18. A CRISE E O FUTURO DO NEOLIBERALISMO: O futuro do capitalismo será o próprio capitalismo, mais desumano, selvagem, predador ? Haverá outra perspectiva possível, quem sabe o fim do eurocentrismo e do centralismo dos EEUU? De qualquer forma é inegável admitir que, o Neoliberalismo sobrevive pela incapacidade das esquerdas. Para Perry Anderson o pós-neoliberalismo pode desembocar no neo-socialismo.

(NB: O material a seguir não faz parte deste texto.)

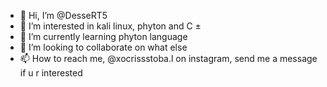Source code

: - 👋 Hi, I’m @DesseRT5
- 👀 I’m interested in kali linux, phyton and C ±
- 🌱 I’m currently learning phyton language
- 💞️ I’m looking to collaborate on what else
- 📫 How to reach me, @xocrissstoba.l on instagram, send me a message if u r interested 

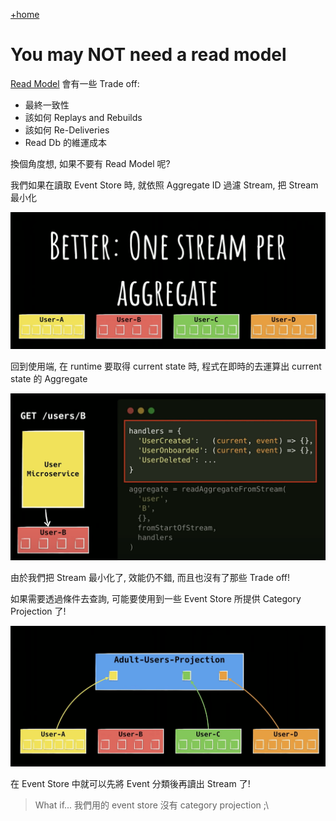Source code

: [+home](+home)

# You may NOT need a read model
[Read Model](spaces/event-sourcing/read-model.md) 會有一些 Trade off:
- 最終一致性
- 該如何 Replays and Rebuilds
- 該如何 Re-Deliveries
- Read Db 的維運成本

換個角度想, 如果不要有 Read Model 呢?

我們如果在讀取 Event Store 時, 就依照 Aggregate ID 過濾 Stream, 把 Stream 最小化

![stream-per-aggregate](/spaces/event-sourcing/attachments/stream-per-aggregate.png)

回到使用端, 在 runtime 要取得 current state 時, 程式在即時的去運算出 current state 的 Aggregate

![aggregate-read-from-stream](/spaces/event-sourcing/attachments/aggregate-read-from-stream.png)

由於我們把 Stream 最小化了, 效能仍不錯, 而且也沒有了那些 Trade off!

如果需要透過條件去查詢, 可能要使用到一些 Event Store 所提供 Category Projection 了!

![aggregate-read-from-projection](/spaces/event-sourcing/attachments/aggregate-read-from-projection.png)

在 Event Store 中就可以先將 Event 分類後再讀出 Stream 了!

> What if... 我們用的 event store 沒有 category projection ;\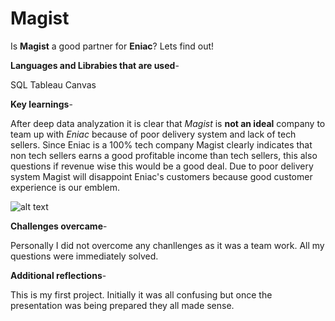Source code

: # Magist
Is **Magist** a good partner for **Eniac**? Lets find out!

**Languages and Librabies that are used**-

SQL
Tableau
Canvas

**Key learnings**-

After deep data analyzation it is clear that _Magist_ is **not an ideal** company to team up with _Eniac_ because of poor delivery system and lack of tech sellers. Since Eniac is a 100% tech company Magist clearly indicates that non tech sellers earns a good profitable income than tech sellers, this also questions if revenue wise this would be a good deal. Due to poor delivery system Magist will disappoint Eniac's customers because good customer experience is our emblem.

![alt text]([http://url/to/img.png](https://public.tableau.com/app/profile/haritha.vijayakumar4718/viz/seller_17132711692490/Sheet1?publish=yes))

**Challenges overcame**-

Personally I did not overcome any chanllenges as it was a team work. All my questions were immediately solved.

**Additional reflections**-

This is my first project. Initially it was all confusing but once the presentation was being prepared they all made sense.
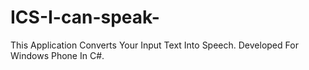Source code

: # ICS-I-can-speak-
This Application Converts Your Input Text Into Speech. Developed For Windows Phone In C#. 
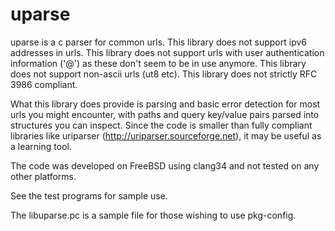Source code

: uparse
======

uparse is a c parser for common urls. This library does not support ipv6 addresses in 
urls. This library does not support urls with user authentication information ('@')
as these don't seem to be in use anymore. This library does not support non-ascii
urls (ut8 etc). This library does not strictly RFC 3986 compliant.

What this library does provide is parsing and basic error detection for most urls
you might encounter, with paths and query key/value pairs parsed into structures
you can inspect. Since the code is smaller than fully compliant libraries like
uriparser (http://uriparser.sourceforge.net), it may be useful as a learning tool.

The code was developed on FreeBSD using clang34 and not tested on any other platforms.

See the test programs for sample use. 

The libuparse.pc is a sample file for those wishing to use pkg-config.
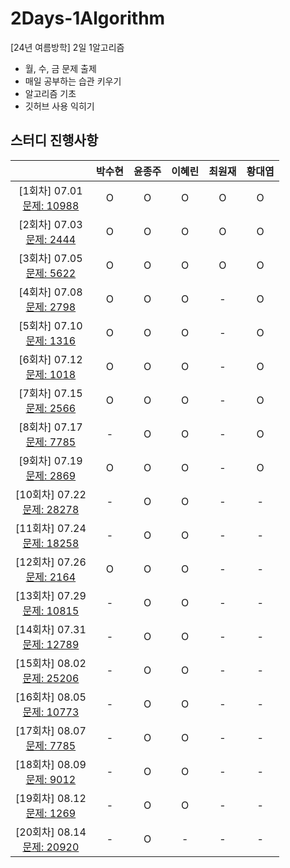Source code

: # 2Days-1Algorithm
[24년 여름방학] 2일 1알고리즘

- 월, 수, 금 문제 출제
- 매일 공부하는 습관 키우기
- 알고리즘 기초
- 깃허브 사용 익히기

## 스터디 진행사항

||박수현|윤종주|이혜린|최원재|황대엽|
|:---:|:---:|:---:|:---:|:---:|:---:|
|[1회차] 07.01 <br> [문제: 10988](https://www.acmicpc.net/problem/10988) |O|O|O|O|O|
|[2회차] 07.03 <br> [문제: 2444](https://www.acmicpc.net/problem/2444) |O|O|O|O|O|
|[3회차] 07.05 <br> [문제: 5622](https://www.acmicpc.net/problem/5622) |O|O|O|O|O|
|[4회차] 07.08 <br> [문제: 2798](https://www.acmicpc.net/problem/2798) |O|O|O|-|O|
|[5회차] 07.10 <br> [문제: 1316](https://www.acmicpc.net/problem/1316) |O|O|O|-|O|
|[6회차] 07.12 <br> [문제: 1018](https://www.acmicpc.net/problem/1018) |O|O|O|-|O|
|[7회차] 07.15 <br> [문제: 2566](https://www.acmicpc.net/problem/2566) |O|O|O|-|O|
|[8회차] 07.17 <br> [문제: 7785](https://www.acmicpc.net/problem/7785) |-|O|O|-|O|
|[9회차] 07.19 <br> [문제: 2869](https://www.acmicpc.net/problem/2869) |O|O|O|-|O|
|[10회차] 07.22 <br> [문제: 28278](https://www.acmicpc.net/problem/28278) |-|O|O|-|-|
|[11회차] 07.24 <br> [문제: 18258](https://www.acmicpc.net/problem/18258) |-|O|O|-|-|
|[12회차] 07.26 <br> [문제: 2164](https://www.acmicpc.net/problem/2164) |O|O|O|-|-|
|[13회차] 07.29 <br> [문제: 10815](https://www.acmicpc.net/problem/10815) |-|O|O|-|-|
|[14회차] 07.31 <br> [문제: 12789](https://www.acmicpc.net/problem/12789) |-|O|O|-|-|
|[15회차] 08.02 <br> [문제: 25206](https://www.acmicpc.net/problem/25206) |-|O|O|-|-|
|[16회차] 08.05 <br> [문제: 10773](https://www.acmicpc.net/problem/10773) |-|O|O|-|-|
|[17회차] 08.07 <br> [문제: 7785](https://www.acmicpc.net/problem/7785) |-|O|O|-|-|
|[18회차] 08.09 <br> [문제: 9012](https://www.acmicpc.net/problem/9012) |-|O|O|-|-|
|[19회차] 08.12 <br> [문제: 1269](https://www.acmicpc.net/problem/1269) |-|O|O|-|-|
|[20회차] 08.14 <br> [문제: 20920](https://www.acmicpc.net/problem/20920) |-|O|-|-|-|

19. COM O NEOLIBERALISMO E A GLOBALIZAÇÃO, com a idéia de países produtores e massa consumidora, despersonalizada, como adaptar a essa realidade às necessidades de afirmação do individuais? Segundo, Touraine (1994), o homem moderno está ameaçado pelo poder absoluto do EGO, pela idéia de massa, pelo totalitarismo da sociedade de consumo. O pensamento contemporâneo está marcado pela luta entre o Ser perdido e o ser-no-mundo, entre o niilismo triunfante depois da morte de Deus, do logos divino e das idéias platônicas e a idéia de homem como portador de tradição, de cultura e de história. Com a demolição do pensamento anterior, do SER PERDIDO, se cria algo novo, que não é o EGO individual (identificado como razão, que é conservador, medieval, carregado da idéia de rebanho, de massificação) e também não é o SI-MESMO (SELF), construído pela sociedade, mas a emersão do SUJEITO. A partir de Nietzsche e Freud o indivíduo deixa de ser concebido como trabalhador, consumidor, cidadão, deixa de ser um ente social e se torna um ser de desejo, em Ser individual, um SER privado. O SUJEITO é redefinido: não está mais ligado a Deus, a razão e a história. Deus está morto, a razão se tornou instrumental e a história está dominada pelos Estados Unidos da América e pela União Européia. “O SUJEITO também não é a alma em oposição ao corpo, mas o sentido dado pela alma ao corpo, em oposição com as representações e as normas impostas pela ordem social e cultural[6]”.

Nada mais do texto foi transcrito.